__Exercise goal__
Copy each line of the records below that mentions the word "page".

__Data under study__
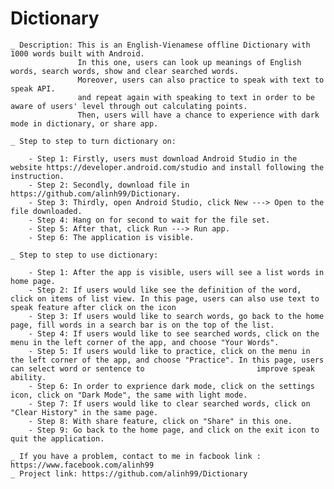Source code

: # Dictionary
    _ Description: This is an English-Vienamese offline Dictionary with 1000 words built with Android. 
                   In this one, users can look up meanings of English words, search words, show and clear searched words.
                   Moreover, users can also practice to speak with text to speak API. 
                   and repeat again with speaking to text in order to be aware of users' level through out calculating points.
                   Then, users will have a chance to experience with dark mode in dictionary, or share app.
                  
    _ Step to step to turn dictionary on:
        
        - Step 1: Firstly, users must download Android Studio in the website https://developer.android.com/studio and install following the instruction.
        - Step 2: Secondly, download file in https://github.com/alinh99/Dictionary.
        - Step 3: Thirdly, open Android Studio, click New ---> Open to the file downloaded.
        - Step 4: Hang on for second to wait for the file set.
        - Step 5: After that, click Run ---> Run app.
        - Step 6: The application is visible.
        
    _ Step to step to use dictionary:
        
        - Step 1: After the app is visible, users will see a list words in home page.
        - Step 2: If users would like see the definition of the word, click on items of list view. In this page, users can also use text to speak feature after click on the icon
        - Step 3: If users would like to search words, go back to the home page, fill words in a search bar is on the top of the list.
        - Step 4: If users would like to see searched words, click on the menu in the left corner of the app, and choose "Your Words".
        - Step 5: If users would like to practice, click on the menu in the left corner of the app, and choose "Practice". In this page, users can select word or sentence to                         improve speak ability.
        - Step 6: In order to exprience dark mode, click on the settings icon, click on "Dark Mode", the same with light mode.
        - Step 7: If users would like to clear searched words, click on "Clear History" in the same page.
        - Step 8: With share feature, click on "Share" in this one.
        - Step 9: Go back to the home page, and click on the exit icon to quit the application.
        
    _ If you have a problem, contact to me in facbook link : https://www.facebook.com/alinh99
    _ Project link: https://github.com/alinh99/Dictionary
        
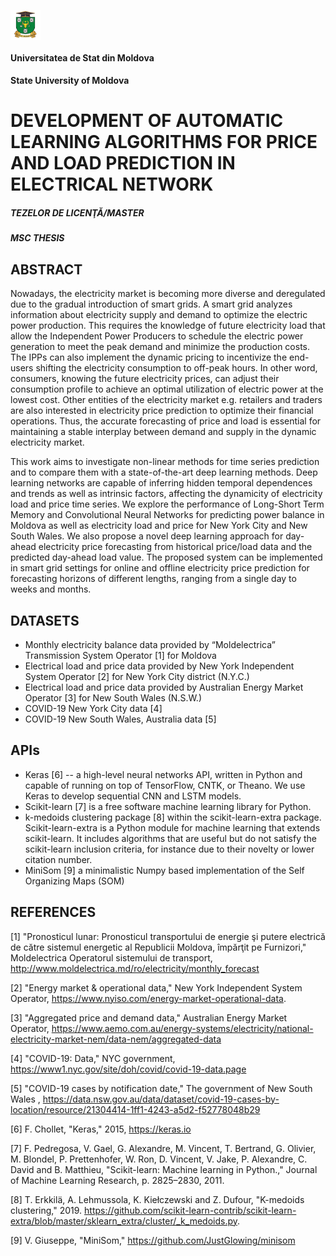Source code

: <a href="url"><img src="https://github.com/babushkinvladimir/mscThesisProject/blob/master/IMG/Logo.png" align="center" height="48" width="48" ></a>
#### Universitatea de Stat din Moldova
#### State University of Moldova
# DEVELOPMENT OF AUTOMATIC LEARNING ALGORITHMS FOR PRICE AND LOAD PREDICTION IN ELECTRICAL NETWORK

##### TEZELOR DE LICENŢĂ/MASTER
##### MSC THESIS

## ABSTRACT
Nowadays, the electricity market is becoming more diverse and deregulated due to the gradual introduction of smart grids. A smart grid analyzes information about electricity supply and demand to optimize the electric power production. This requires the knowledge of future electricity load that allow the Independent Power Producers to schedule the electric power generation to meet the peak demand and minimize the production costs. The IPPs can also implement the dynamic pricing to incentivize the end-users shifting the electricity consumption to off-peak hours. In other word, consumers, knowing the future electricity prices, can adjust their consumption profile to achieve an optimal utilization of electric power at the lowest cost. Other entities of the electricity market e.g. retailers and traders are also interested in electricity price prediction to optimize their financial operations. Thus, the accurate forecasting of price and load is essential for maintaining a stable interplay between demand and supply in the dynamic electricity market. 

This work aims to investigate non-linear methods for time series prediction and to compare them with a state-of-the-art deep learning methods. Deep learning networks are capable of inferring hidden temporal dependences and trends as well as intrinsic factors, affecting the dynamicity of electricity load and price time series. We explore the performance of Long-Short Term Memory and Convolutional Neural Networks for predicting power balance in Moldova as well as electricity load and price for New York City and New South Wales. We also propose a novel deep learning approach for day-ahead electricity price forecasting from historical price/load data and the predicted day-ahead load value. The proposed system can be implemented in smart grid settings for online and offline electricity price prediction for forecasting horizons of different lengths, ranging from a single day to weeks and months. 

## DATASETS
  - Monthly electricity balance data provided by “Moldelectrica” Transmission System Operator [1] for Moldova
  - Electrical load and price data provided by New York Independent System Operator [2] for New York City district (N.Y.C.)
  - Electrical load and price data provided by Australian Energy Market Operator [3] for New South Wales (N.S.W.)
  - COVID-19 New York City data [4]
  - COVID-19 New South Wales, Australia data [5]
  
## APIs
  - Keras  [6] -- a high-level neural networks API, written in Python and capable of running on top of TensorFlow, CNTK, or Theano. We use Keras to develop sequential CNN and LSTM models.
  - Scikit-learn [7] is a free software machine learning library for Python.
  - k-medoids clustering package [8] within the scikit-learn-extra package. Scikit-learn-extra is a Python module for machine learning that extends scikit-learn. It includes algorithms that are useful but do not satisfy the scikit-learn inclusion criteria, for instance due to their novelty or lower citation number.
  - MiniSom [9] a minimalistic Numpy based implementation of the Self Organizing Maps (SOM)
  
## REFERENCES

[1] "Pronosticul lunar: Pronosticul transportului de energie şi putere electrică de către sistemul energetic al Republicii Moldova, împărţit pe Furnizori," Moldelectrica Operatorul sistemului de transport, http://www.moldelectrica.md/ro/electricity/monthly_forecast

[2] "Energy market & operational data," New York Independent System Operator, https://www.nyiso.com/energy-market-operational-data.

[3] "Aggregated price and demand data," Australian Energy Market Operator, https://www.aemo.com.au/energy-systems/electricity/national-electricity-market-nem/data-nem/aggregated-data

[4] "COVID-19: Data," NYC government,  https://www1.nyc.gov/site/doh/covid/covid-19-data.page

[5] "COVID-19 cases by notification date," The government of New South Wales , https://data.nsw.gov.au/data/dataset/covid-19-cases-by-location/resource/21304414-1ff1-4243-a5d2-f52778048b29

[6] F. Chollet, "Keras," 2015, https://keras.io

[7] F. Pedregosa, V. Gael, G. Alexandre, M. Vincent, T. Bertrand, G. Olivier, M. Blondel, P. Prettenhofer, W. Ron, D. Vincent, V. Jake, P. Alexandre, C. David and B. Matthieu, "Scikit-learn: Machine learning in Python.," Journal of Machine Learning Research, p. 2825–2830, 2011. 

[8] T. Erkkilä, A. Lehmussola, K. Kiełczewski and Z. Dufour, "K-medoids clustering," 2019. https://github.com/scikit-learn-contrib/scikit-learn-extra/blob/master/sklearn_extra/cluster/_k_medoids.py.

[9] V. Giuseppe, "MiniSom," https://github.com/JustGlowing/minisom


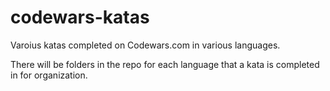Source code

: # codewars-katas

Varoius katas completed on Codewars.com in various languages.

 There will be folders in the repo for each language that a kata is completed in for organization.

__Exercise result__
        - Step 1: After the app is visible, users will see a list words in home page.
        - Step 2: If users would like see the definition of the word, click on items of list view. In this page, users can also use text to speak feature after click on the icon
        - Step 3: If users would like to search words, go back to the home page, fill words in a search bar is on the top of the list.
        - Step 5: If users would like to practice, click on the menu in the left corner of the app, and choose "Practice". In this page, users can select word or sentence to                         improve speak ability.
        - Step 7: If users would like to clear searched words, click on "Clear History" in the same page.
        - Step 9: Go back to the home page, and click on the exit icon to quit the application.
[4] "COVID-19: Data," NYC government,  https://www1.nyc.gov/site/doh/covid/covid-19-data.page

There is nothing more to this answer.